7.7 Notices. All notices permitted or required under this Agreement shall be in writing and shall be deemed  to have been given when delivered in person (including by overnight courier), or three (3) business days  after being mailed by first class, registered or certified mail, postage prepaid, to the address of the party  specified in this Agreement or such other address as either party may specify in writing. 

7.8 U.S. Government Restricted Rights. If Confluent Software is being licensed by the U.S. Government, the  Confluent Software is deemed to be “commercial computer software” and “commercial computer  documentation” developed exclusively at private expense, and (a) if acquired by or on behalf of a civilian  agency, shall be subject solely to the terms of this computer software license as specified in 48 C.F.R.  12.212 of the Federal Acquisition Regulations and its successors; and (b) if acquired by or on behalf of  units of the Department of Defense (“DOD”) shall be subject to the terms of this commercial computer  software license as specified in 48 C.F.R. 227.7202-2, DOD FAR Supplement and its successors. 

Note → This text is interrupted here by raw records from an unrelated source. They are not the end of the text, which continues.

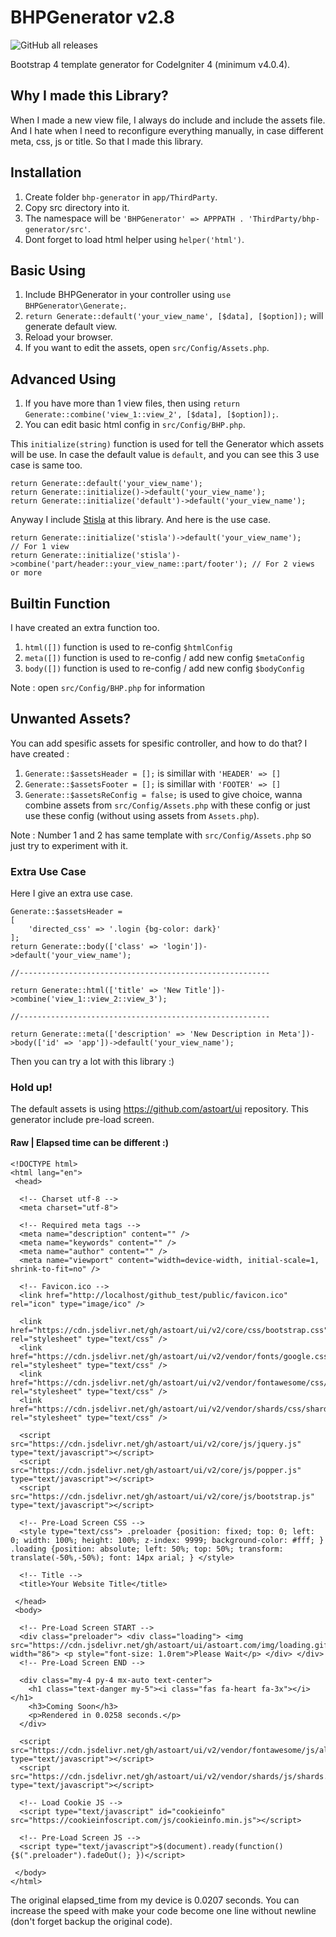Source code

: # BHPGenerator v2.8
![GitHub all releases](https://img.shields.io/github/downloads/mjamilasfihani/BHPGenerator/total)

Bootstrap 4 template generator for CodeIgniter 4 (minimum v4.0.4).

## Why I made this Library?
When I made a new view file, I always do include and include the assets file. And I hate when I need to reconfigure everything manually, in case different meta, css, js or title. So that I made this library.

## Installation
  1. Create folder `bhp-generator` in `app/ThirdParty`.
  2. Copy src directory into it.
  3. The namespace will be `'BHPGenerator' => APPPATH . 'ThirdParty/bhp-generator/src'`.
  4. Dont forget to load html helper using `helper('html')`.

## Basic Using
  1. Include BHPGenerator in your controller using `use BHPGenerator\Generate;`.
  2. `return Generate::default('your_view_name', [$data], [$option]);` will generate default view.
  3. Reload your browser.
  4. If you want to edit the assets, open `src/Config/Assets.php`.

## Advanced Using
  1. If you have more than 1 view files, then using `return Generate::combine('view_1::view_2', [$data], [$option]);`.
  2. You can edit basic html config in `src/Config/BHP.php`.

This `initialize(string)` function is used for tell the Generator which assets will be use. In case the default value is `default`, and you can see this 3 use case is same too.

    return Generate::default('your_view_name');
    return Generate::initialize()->default('your_view_name');
    return Generate::initialize('default')->default('your_view_name');

Anyway I include <a href="https://getstisla.com" target="_blank">Stisla</a> at this library. And here is the use case.

	return Generate::initialize('stisla')->default('your_view_name');                           // For 1 view
	return Generate::initialize('stisla')->combine('part/header::your_view_name::part/footer'); // For 2 views or more

## Builtin Function
I have created an extra function too.
  1. `html([])` function is used to re-config `$htmlConfig`
  2. `meta([])` function is used to re-config / add new config `$metaConfig`
  3. `body([])` function is used to re-config / add new config `$bodyConfig`

Note : open `src/Config/BHP.php` for information

## Unwanted Assets?
You can add spesific assets for spesific controller, and how to do that?
I have created :
  1. `Generate::$assetsHeader = [];` is simillar with `'HEADER' => []`
  2. `Generate::$assetsFooter = [];` is simillar with `'FOOTER' => []`
  3. `Generate::$assetsReConfig = false;` is used to give choice, wanna combine assets from `src/Config/Assets.php` with these config or just use these config (without using assets from `Assets.php`).

Note : Number 1 and 2 has same template with `src/Config/Assets.php` so just try to experiment with it.

### Extra Use Case
Here I give an extra use case.

	Generate::$assetsHeader =
    [
        'directed_css' => '.login {bg-color: dark}'
    ];
    return Generate::body(['class' => 'login'])->default('your_view_name');

    //--------------------------------------------------------

    return Generate::html(['title' => 'New Title'])->combine('view_1::view_2::view_3');

    //--------------------------------------------------------

    return Generate::meta(['description' => 'New Description in Meta'])->body(['id' => 'app'])->default('your_view_name');

Then you can try a lot with this library :)

### Hold up!
The default assets is using https://github.com/astoart/ui repository. This generator include pre-load screen.

#### Raw | Elapsed time can be different :)
    <!DOCTYPE html>
    <html lang="en">
     <head>

      <!-- Charset utf-8 -->
      <meta charset="utf-8">

      <!-- Required meta tags -->
      <meta name="description" content="" />
      <meta name="keywords" content="" />
      <meta name="author" content="" />
      <meta name="viewport" content="width=device-width, initial-scale=1, shrink-to-fit=no" />

      <!-- Favicon.ico -->
      <link href="http://localhost/github_test/public/favicon.ico" rel="icon" type="image/ico" />

      <link href="https://cdn.jsdelivr.net/gh/astoart/ui/v2/core/css/bootstrap.css" rel="stylesheet" type="text/css" />
      <link href="https://cdn.jsdelivr.net/gh/astoart/ui/v2/vendor/fonts/google.css" rel="stylesheet" type="text/css" />
      <link href="https://cdn.jsdelivr.net/gh/astoart/ui/v2/vendor/fontawesome/css/all.css" rel="stylesheet" type="text/css" />
      <link href="https://cdn.jsdelivr.net/gh/astoart/ui/v2/vendor/shards/css/shards.css" rel="stylesheet" type="text/css" />

      <script src="https://cdn.jsdelivr.net/gh/astoart/ui/v2/core/js/jquery.js" type="text/javascript"></script>
      <script src="https://cdn.jsdelivr.net/gh/astoart/ui/v2/core/js/popper.js" type="text/javascript"></script>
      <script src="https://cdn.jsdelivr.net/gh/astoart/ui/v2/core/js/bootstrap.js" type="text/javascript"></script>

      <!-- Pre-Load Screen CSS -->
      <style type="text/css"> .preloader {position: fixed; top: 0; left: 0; width: 100%; height: 100%; z-index: 9999; background-color: #fff; } .loading {position: absolute; left: 50%; top: 50%; transform: translate(-50%,-50%); font: 14px arial; } </style>

      <!-- Title -->
      <title>Your Website Title</title>

     </head>
     <body>

      <!-- Pre-Load Screen START -->
      <div class="preloader"> <div class="loading"> <img src="https://cdn.jsdelivr.net/gh/astoart/ui/astoart.com/img/loading.gif" width="86"> <p style="font-size: 1.0rem">Please Wait</p> </div> </div>
      <!-- Pre-Load Screen END -->

      <div class="my-4 py-4 mx-auto text-center">
        <h1 class="text-danger my-5"><i class="fas fa-heart fa-3x"></i></h1>
        <h3>Coming Soon</h3>
        <p>Rendered in 0.0258 seconds.</p>
      </div>

      <script src="https://cdn.jsdelivr.net/gh/astoart/ui/v2/vendor/fontawesome/js/all.js" type="text/javascript"></script>
      <script src="https://cdn.jsdelivr.net/gh/astoart/ui/v2/vendor/shards/js/shards.js" type="text/javascript"></script>

      <!-- Load Cookie JS -->
      <script type="text/javascript" id="cookieinfo" src="https://cookieinfoscript.com/js/cookieinfo.min.js"></script>

      <!-- Pre-Load Screen JS -->
      <script type="text/javascript">$(document).ready(function(){$(".preloader").fadeOut(); })</script>

     </body>
    </html>

The original elapsed_time from my device is 0.0207 seconds. You can increase the speed with make your code become one line without newline (don't forget backup the original code).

7.9 Export Law Assurances. Customer understands that the Confluent Software is subject to export control  laws and regulations. Customer may not download or otherwise export or re-export the Confluent  Software or any underlying information or technology except in full compliance with all applicable laws  and regulations, in particular, but without limitation, United States export control laws. None of the  Confluent Software or any underlying information or technology may be downloaded or otherwise  exported or re- exported: (a) into (or to a national or resident of) any country to which the United States  has embargoed goods; or (b) to anyone on the U.S. Treasury Department’s list of specially designated  nationals or the U.S. Commerce Department’s list of prohibited countries or debarred or denied persons  or entities. Customer hereby agrees to the foregoing and represents and warrants that customer is not  located in, under control of, or a national or resident of any such country or on any such list.  

7.10 Construction. The titles and section headings used in this Agreement are for ease of reference only and  shall not be used in the interpretation or construction of this Agreement. No rule of construction resolving  any ambiguity in favor of the non-drafting party shall be applied hereto. The word “including”, when used  herein, is illustrative rather than exclusive and means “including, without limitation.”